### WHAT YOU HAVE TO DO
Would you please output, word for word, the span of the listing below that opens on the line containing "company's switching office." and closes on the line containing "## 82.14B.030 - County"? Include both ends and nothing more.

### TASK INPUTS
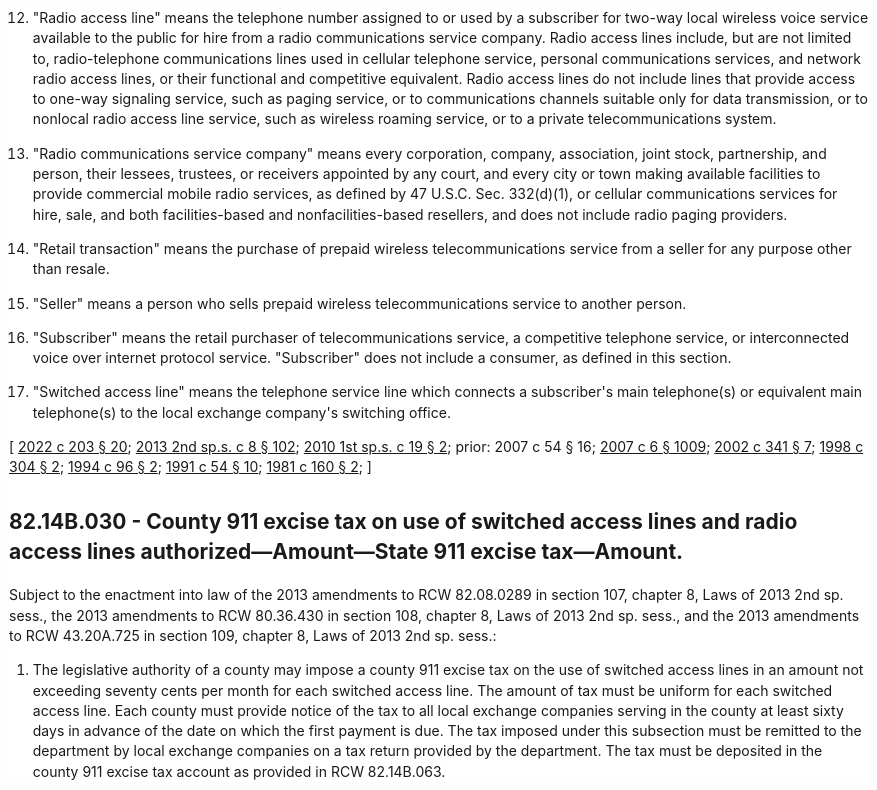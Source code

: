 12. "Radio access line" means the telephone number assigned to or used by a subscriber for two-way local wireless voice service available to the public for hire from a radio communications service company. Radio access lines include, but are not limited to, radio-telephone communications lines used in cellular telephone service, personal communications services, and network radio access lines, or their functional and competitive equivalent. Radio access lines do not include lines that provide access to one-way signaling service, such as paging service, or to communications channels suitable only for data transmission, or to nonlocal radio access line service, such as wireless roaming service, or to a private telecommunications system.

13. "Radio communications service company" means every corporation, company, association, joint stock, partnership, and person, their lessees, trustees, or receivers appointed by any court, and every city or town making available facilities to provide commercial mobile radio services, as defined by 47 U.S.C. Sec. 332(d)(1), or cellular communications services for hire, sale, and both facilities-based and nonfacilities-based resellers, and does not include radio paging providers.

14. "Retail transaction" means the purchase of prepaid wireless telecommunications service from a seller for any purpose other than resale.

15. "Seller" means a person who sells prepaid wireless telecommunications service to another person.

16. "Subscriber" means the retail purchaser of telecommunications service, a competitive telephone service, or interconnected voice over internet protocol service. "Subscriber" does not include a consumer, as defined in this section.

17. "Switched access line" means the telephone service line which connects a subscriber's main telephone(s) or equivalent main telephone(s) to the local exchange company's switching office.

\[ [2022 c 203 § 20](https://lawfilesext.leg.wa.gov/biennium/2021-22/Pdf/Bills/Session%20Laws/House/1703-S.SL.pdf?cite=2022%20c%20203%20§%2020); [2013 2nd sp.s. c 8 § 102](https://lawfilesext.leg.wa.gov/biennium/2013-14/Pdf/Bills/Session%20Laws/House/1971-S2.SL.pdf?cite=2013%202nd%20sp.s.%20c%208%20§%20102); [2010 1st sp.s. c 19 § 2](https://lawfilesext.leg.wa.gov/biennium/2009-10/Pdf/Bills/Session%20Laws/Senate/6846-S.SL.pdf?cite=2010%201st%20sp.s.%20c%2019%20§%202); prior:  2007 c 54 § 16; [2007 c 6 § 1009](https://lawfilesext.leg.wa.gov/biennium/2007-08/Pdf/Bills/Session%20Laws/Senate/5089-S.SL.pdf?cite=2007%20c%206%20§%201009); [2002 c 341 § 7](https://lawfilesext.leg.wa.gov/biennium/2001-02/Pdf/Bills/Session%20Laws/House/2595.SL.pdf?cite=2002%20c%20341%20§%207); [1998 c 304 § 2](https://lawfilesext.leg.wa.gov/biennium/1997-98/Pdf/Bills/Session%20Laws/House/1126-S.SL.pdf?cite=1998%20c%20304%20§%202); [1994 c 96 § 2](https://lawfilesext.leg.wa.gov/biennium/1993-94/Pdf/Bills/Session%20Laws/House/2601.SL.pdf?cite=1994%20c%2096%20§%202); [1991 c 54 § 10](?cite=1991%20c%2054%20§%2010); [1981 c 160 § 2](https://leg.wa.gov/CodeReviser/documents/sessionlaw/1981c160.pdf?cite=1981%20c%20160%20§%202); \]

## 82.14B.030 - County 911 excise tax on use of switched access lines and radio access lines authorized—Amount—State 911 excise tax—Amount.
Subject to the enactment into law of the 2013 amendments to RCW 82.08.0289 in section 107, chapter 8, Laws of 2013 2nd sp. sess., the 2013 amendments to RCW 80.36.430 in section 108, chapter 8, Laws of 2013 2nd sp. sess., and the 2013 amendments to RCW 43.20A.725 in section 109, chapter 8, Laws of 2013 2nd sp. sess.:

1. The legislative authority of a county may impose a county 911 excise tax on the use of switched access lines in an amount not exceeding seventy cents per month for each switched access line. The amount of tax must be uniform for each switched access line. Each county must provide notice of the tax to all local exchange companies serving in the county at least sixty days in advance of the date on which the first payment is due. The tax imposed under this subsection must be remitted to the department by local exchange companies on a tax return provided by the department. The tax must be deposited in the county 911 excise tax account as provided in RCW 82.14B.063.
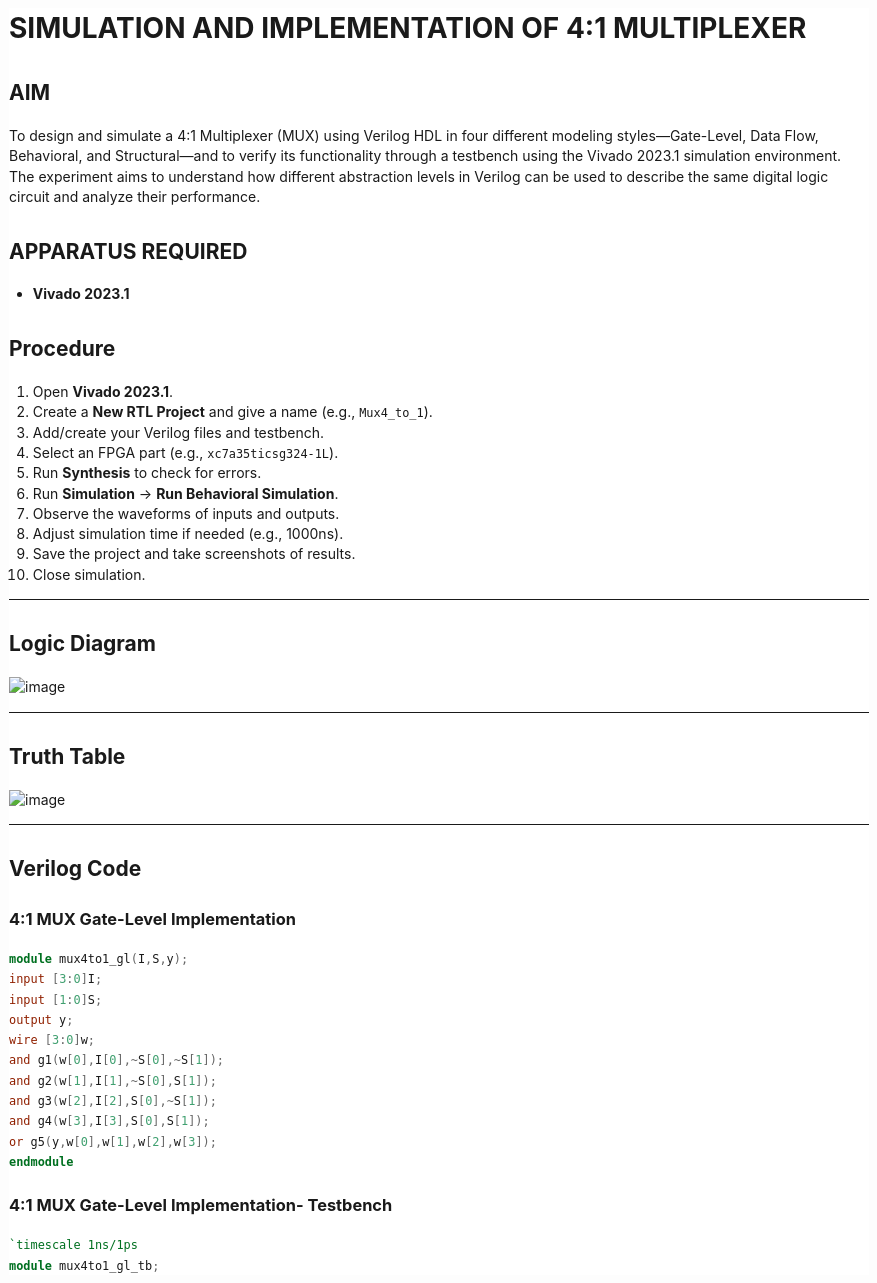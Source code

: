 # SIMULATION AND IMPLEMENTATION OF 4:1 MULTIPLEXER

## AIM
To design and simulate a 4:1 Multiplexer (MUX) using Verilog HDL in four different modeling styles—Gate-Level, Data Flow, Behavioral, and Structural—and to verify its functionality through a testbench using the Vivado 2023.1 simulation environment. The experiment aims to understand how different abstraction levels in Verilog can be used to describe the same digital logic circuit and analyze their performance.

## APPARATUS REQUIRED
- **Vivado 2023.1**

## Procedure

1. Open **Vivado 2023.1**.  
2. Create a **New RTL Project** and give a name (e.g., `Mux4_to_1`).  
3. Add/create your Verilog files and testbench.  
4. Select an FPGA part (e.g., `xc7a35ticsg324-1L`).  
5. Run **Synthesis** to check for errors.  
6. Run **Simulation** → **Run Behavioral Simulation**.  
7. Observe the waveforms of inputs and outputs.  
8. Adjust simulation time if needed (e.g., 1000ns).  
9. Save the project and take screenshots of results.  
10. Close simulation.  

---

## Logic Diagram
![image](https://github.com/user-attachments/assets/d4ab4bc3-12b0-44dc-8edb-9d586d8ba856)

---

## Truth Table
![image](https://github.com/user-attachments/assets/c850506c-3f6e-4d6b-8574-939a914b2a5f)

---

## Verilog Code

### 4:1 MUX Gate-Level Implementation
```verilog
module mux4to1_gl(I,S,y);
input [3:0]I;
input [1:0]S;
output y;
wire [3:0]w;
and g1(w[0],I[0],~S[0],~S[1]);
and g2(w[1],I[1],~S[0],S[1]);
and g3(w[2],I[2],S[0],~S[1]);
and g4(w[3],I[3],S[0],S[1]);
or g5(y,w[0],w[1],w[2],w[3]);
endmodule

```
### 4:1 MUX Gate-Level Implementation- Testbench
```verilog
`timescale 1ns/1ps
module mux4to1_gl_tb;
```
* * *
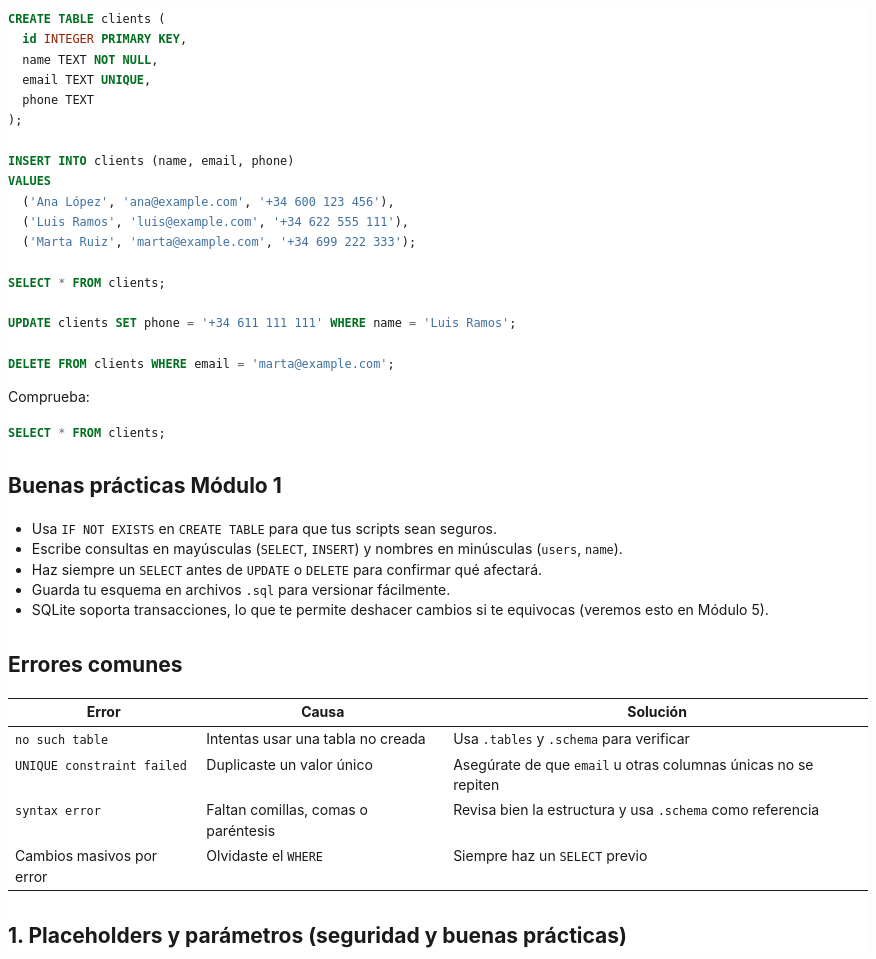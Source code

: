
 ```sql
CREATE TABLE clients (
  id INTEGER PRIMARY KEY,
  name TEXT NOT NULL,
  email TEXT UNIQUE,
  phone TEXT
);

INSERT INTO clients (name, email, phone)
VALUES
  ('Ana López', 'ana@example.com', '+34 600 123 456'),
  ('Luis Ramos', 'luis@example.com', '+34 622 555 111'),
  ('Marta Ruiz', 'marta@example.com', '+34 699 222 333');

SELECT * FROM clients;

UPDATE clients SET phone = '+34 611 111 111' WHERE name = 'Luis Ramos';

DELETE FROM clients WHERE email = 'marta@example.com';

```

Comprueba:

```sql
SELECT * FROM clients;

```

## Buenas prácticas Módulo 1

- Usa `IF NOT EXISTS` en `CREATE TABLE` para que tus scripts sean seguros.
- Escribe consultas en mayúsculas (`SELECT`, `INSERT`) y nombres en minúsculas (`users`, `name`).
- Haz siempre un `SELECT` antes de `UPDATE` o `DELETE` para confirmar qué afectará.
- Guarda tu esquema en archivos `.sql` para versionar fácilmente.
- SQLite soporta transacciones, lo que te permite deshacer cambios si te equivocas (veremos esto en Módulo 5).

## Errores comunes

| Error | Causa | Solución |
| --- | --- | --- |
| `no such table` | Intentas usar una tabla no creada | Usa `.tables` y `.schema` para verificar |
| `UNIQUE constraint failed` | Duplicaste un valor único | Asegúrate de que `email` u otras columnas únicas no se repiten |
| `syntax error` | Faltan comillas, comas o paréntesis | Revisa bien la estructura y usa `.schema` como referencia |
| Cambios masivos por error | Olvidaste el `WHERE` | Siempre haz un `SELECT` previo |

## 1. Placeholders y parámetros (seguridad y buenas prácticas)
--
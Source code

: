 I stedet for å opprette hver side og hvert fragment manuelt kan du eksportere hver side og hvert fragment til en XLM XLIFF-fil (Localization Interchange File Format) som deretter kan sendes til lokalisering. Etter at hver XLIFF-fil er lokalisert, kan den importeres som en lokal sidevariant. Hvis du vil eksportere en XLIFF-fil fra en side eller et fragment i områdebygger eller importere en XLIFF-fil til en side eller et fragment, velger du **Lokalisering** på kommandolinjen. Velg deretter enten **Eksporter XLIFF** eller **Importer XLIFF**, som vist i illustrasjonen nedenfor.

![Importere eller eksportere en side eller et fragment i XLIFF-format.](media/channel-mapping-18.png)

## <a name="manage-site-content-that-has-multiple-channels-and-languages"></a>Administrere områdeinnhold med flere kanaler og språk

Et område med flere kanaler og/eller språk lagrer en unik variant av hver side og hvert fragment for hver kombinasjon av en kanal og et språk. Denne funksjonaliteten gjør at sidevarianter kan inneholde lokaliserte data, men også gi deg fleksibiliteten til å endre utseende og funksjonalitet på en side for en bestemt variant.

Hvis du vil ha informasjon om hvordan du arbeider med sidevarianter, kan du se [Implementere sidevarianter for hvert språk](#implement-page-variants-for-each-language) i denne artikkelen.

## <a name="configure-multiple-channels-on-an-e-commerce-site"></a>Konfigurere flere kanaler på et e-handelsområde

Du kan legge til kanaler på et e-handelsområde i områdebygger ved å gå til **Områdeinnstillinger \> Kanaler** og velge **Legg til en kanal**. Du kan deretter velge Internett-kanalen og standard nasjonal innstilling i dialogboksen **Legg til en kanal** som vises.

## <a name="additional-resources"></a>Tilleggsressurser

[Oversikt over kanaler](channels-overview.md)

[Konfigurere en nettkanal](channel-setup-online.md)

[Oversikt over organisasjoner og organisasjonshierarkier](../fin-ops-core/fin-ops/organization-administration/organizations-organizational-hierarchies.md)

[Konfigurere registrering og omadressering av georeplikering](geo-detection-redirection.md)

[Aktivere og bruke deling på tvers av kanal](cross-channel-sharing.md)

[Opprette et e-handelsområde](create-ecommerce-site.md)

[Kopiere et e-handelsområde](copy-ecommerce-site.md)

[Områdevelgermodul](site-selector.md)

### SOLUTION TO THE PROBLEM
17. "Switched access line" means the telephone service line which connects a subscriber's main telephone(s) or equivalent main telephone(s) to the local exchange company's switching office.

\[ [2022 c 203 § 20](https://lawfilesext.leg.wa.gov/biennium/2021-22/Pdf/Bills/Session%20Laws/House/1703-S.SL.pdf?cite=2022%20c%20203%20§%2020); [2013 2nd sp.s. c 8 § 102](https://lawfilesext.leg.wa.gov/biennium/2013-14/Pdf/Bills/Session%20Laws/House/1971-S2.SL.pdf?cite=2013%202nd%20sp.s.%20c%208%20§%20102); [2010 1st sp.s. c 19 § 2](https://lawfilesext.leg.wa.gov/biennium/2009-10/Pdf/Bills/Session%20Laws/Senate/6846-S.SL.pdf?cite=2010%201st%20sp.s.%20c%2019%20§%202); prior:  2007 c 54 § 16; [2007 c 6 § 1009](https://lawfilesext.leg.wa.gov/biennium/2007-08/Pdf/Bills/Session%20Laws/Senate/5089-S.SL.pdf?cite=2007%20c%206%20§%201009); [2002 c 341 § 7](https://lawfilesext.leg.wa.gov/biennium/2001-02/Pdf/Bills/Session%20Laws/House/2595.SL.pdf?cite=2002%20c%20341%20§%207); [1998 c 304 § 2](https://lawfilesext.leg.wa.gov/biennium/1997-98/Pdf/Bills/Session%20Laws/House/1126-S.SL.pdf?cite=1998%20c%20304%20§%202); [1994 c 96 § 2](https://lawfilesext.leg.wa.gov/biennium/1993-94/Pdf/Bills/Session%20Laws/House/2601.SL.pdf?cite=1994%20c%2096%20§%202); [1991 c 54 § 10](?cite=1991%20c%2054%20§%2010); [1981 c 160 § 2](https://leg.wa.gov/CodeReviser/documents/sessionlaw/1981c160.pdf?cite=1981%20c%20160%20§%202); \]

## 82.14B.030 - County 911 excise tax on use of switched access lines and radio access lines authorized—Amount—State 911 excise tax—Amount.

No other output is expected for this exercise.